**Exercise objective**. This exercise calls for every line of the data below with the string "previously" in it.

[Start of Attachment]

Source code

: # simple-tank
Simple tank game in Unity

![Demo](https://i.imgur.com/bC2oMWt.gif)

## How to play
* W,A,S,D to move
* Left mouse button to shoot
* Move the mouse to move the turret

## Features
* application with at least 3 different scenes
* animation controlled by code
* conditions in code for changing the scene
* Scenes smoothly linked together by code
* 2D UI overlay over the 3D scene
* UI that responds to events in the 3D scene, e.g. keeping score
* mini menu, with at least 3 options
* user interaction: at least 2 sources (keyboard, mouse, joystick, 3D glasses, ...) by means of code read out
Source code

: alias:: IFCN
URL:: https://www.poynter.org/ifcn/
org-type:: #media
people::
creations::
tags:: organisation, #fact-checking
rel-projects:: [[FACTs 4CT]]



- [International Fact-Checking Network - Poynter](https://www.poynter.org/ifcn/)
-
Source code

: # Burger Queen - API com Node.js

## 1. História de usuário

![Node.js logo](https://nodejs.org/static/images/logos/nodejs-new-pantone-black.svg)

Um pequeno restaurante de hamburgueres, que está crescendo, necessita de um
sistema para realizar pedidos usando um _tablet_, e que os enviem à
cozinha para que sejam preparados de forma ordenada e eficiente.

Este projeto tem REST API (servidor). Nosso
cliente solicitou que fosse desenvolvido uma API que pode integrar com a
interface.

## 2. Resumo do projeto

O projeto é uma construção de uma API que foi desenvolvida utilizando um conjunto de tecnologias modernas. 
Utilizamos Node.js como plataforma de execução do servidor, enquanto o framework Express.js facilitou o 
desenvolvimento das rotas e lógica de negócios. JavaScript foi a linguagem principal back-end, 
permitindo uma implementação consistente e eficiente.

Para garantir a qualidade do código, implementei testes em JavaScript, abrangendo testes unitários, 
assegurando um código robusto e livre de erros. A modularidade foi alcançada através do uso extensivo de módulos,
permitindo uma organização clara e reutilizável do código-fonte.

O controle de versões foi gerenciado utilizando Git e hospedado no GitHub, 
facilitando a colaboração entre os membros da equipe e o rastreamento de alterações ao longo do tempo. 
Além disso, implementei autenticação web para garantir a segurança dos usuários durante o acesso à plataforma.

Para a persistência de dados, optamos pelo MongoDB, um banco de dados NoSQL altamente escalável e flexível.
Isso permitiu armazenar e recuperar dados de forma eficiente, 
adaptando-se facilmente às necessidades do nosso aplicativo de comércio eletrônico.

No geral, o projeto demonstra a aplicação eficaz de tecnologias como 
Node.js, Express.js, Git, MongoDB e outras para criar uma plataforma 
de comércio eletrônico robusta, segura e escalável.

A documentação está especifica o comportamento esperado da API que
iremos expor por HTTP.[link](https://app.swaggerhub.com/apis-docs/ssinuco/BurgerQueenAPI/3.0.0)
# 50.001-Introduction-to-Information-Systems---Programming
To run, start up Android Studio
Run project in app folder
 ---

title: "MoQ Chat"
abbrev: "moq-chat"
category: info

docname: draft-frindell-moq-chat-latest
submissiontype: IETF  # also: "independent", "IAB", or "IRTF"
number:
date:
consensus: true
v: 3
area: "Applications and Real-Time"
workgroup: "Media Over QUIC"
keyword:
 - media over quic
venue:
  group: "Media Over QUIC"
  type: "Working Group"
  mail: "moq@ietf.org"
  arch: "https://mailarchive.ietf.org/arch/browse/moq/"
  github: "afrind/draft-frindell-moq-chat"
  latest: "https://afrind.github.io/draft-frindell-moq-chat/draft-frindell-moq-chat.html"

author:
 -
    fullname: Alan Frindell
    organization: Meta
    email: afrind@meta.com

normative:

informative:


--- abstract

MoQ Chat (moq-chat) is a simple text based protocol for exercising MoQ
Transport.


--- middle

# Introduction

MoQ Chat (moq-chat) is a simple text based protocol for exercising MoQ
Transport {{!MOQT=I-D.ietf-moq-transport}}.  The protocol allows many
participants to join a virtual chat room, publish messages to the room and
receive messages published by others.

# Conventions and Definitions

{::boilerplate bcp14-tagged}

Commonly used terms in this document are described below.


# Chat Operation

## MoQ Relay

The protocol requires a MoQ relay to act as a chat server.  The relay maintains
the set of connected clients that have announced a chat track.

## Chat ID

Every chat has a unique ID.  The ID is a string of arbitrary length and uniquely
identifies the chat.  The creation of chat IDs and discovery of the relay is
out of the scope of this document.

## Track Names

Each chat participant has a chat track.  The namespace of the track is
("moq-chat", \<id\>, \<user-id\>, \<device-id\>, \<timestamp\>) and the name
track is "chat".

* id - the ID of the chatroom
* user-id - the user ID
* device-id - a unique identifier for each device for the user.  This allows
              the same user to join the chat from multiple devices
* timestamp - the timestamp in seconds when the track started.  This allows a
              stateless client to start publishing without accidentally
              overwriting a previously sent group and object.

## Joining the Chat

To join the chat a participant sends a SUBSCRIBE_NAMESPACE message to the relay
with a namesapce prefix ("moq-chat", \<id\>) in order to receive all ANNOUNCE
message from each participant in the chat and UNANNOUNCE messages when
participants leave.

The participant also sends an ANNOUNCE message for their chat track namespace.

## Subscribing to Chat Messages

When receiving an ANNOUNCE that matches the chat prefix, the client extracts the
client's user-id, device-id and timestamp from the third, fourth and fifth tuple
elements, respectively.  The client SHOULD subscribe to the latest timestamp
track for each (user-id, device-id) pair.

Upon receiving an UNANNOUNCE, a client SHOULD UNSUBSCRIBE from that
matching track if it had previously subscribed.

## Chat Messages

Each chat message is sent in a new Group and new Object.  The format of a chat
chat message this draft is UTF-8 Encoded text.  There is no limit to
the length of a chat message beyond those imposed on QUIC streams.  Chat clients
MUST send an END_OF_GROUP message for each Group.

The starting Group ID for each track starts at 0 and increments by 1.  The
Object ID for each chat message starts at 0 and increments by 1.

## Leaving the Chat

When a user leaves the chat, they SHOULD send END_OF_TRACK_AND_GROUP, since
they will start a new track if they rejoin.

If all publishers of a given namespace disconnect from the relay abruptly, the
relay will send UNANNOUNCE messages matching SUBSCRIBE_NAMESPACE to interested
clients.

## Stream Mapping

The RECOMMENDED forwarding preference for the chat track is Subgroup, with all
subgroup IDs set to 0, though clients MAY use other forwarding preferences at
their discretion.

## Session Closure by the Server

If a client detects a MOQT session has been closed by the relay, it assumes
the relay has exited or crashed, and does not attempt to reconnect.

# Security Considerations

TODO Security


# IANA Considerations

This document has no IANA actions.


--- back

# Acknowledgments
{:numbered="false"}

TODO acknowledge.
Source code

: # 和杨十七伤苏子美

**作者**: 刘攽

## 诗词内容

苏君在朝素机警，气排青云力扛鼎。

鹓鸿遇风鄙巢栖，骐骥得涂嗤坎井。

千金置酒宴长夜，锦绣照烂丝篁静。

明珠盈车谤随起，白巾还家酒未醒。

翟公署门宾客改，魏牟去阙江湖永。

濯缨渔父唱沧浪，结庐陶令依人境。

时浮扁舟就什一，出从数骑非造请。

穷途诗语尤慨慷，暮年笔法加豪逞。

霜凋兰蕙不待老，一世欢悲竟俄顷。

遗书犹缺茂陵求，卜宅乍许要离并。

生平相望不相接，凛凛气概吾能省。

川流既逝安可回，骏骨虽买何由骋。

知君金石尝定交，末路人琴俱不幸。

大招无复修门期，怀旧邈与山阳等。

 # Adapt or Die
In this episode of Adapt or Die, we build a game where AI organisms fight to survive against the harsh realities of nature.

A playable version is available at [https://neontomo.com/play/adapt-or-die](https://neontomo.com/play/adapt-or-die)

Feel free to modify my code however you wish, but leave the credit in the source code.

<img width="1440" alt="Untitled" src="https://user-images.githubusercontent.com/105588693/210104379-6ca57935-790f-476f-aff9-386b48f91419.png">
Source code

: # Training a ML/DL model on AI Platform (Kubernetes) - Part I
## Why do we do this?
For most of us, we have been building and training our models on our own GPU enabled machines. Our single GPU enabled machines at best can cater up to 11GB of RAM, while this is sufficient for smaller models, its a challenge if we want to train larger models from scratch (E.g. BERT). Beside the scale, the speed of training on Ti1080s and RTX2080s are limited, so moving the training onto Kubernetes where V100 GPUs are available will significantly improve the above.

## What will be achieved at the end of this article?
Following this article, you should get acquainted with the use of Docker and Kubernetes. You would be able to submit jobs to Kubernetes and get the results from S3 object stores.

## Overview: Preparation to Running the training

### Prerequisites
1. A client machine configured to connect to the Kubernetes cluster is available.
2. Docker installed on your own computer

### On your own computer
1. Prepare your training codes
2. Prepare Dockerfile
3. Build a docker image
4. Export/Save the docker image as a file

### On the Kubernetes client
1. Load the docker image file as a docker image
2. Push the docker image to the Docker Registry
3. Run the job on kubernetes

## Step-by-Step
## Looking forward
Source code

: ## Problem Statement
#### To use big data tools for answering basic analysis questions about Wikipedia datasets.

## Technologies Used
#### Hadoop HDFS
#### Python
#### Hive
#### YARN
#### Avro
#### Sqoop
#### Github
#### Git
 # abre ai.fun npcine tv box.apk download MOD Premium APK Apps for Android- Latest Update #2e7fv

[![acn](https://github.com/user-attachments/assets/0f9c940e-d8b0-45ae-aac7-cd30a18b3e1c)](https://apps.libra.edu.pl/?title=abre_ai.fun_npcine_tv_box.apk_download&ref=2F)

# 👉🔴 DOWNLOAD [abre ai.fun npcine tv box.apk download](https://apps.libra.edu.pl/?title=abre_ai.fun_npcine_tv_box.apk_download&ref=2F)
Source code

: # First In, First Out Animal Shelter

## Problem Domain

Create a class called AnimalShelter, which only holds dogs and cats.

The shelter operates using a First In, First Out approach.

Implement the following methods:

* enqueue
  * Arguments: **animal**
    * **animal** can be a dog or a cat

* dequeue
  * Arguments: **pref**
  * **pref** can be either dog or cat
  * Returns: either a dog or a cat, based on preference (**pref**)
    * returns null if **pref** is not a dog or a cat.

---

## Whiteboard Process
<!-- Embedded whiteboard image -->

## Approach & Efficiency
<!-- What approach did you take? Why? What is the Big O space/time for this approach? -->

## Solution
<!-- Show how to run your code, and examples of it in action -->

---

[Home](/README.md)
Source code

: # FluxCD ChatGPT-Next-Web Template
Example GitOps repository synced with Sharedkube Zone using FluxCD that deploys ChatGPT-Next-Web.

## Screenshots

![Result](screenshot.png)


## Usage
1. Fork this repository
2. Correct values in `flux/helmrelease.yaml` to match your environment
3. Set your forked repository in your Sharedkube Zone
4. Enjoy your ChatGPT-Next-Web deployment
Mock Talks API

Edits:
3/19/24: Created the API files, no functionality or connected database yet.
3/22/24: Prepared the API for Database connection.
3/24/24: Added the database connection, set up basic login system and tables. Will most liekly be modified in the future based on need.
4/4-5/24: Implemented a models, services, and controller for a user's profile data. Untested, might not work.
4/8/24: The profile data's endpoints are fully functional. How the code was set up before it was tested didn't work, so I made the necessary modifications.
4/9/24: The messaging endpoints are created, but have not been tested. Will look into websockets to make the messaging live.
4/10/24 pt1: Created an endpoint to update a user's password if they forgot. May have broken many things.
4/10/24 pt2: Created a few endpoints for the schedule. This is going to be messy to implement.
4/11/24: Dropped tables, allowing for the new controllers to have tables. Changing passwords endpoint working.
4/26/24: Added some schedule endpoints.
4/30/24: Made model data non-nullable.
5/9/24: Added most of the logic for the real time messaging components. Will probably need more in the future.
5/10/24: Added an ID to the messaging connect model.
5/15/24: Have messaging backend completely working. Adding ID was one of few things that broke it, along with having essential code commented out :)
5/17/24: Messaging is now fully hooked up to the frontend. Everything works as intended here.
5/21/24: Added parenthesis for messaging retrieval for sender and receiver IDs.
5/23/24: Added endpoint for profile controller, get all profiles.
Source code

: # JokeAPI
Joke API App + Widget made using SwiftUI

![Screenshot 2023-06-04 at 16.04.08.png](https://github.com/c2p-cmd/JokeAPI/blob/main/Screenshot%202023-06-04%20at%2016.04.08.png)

[End of Attachment]

**Response area**.
              overwriting a previously sent group and object.
matching track if it had previously subscribed.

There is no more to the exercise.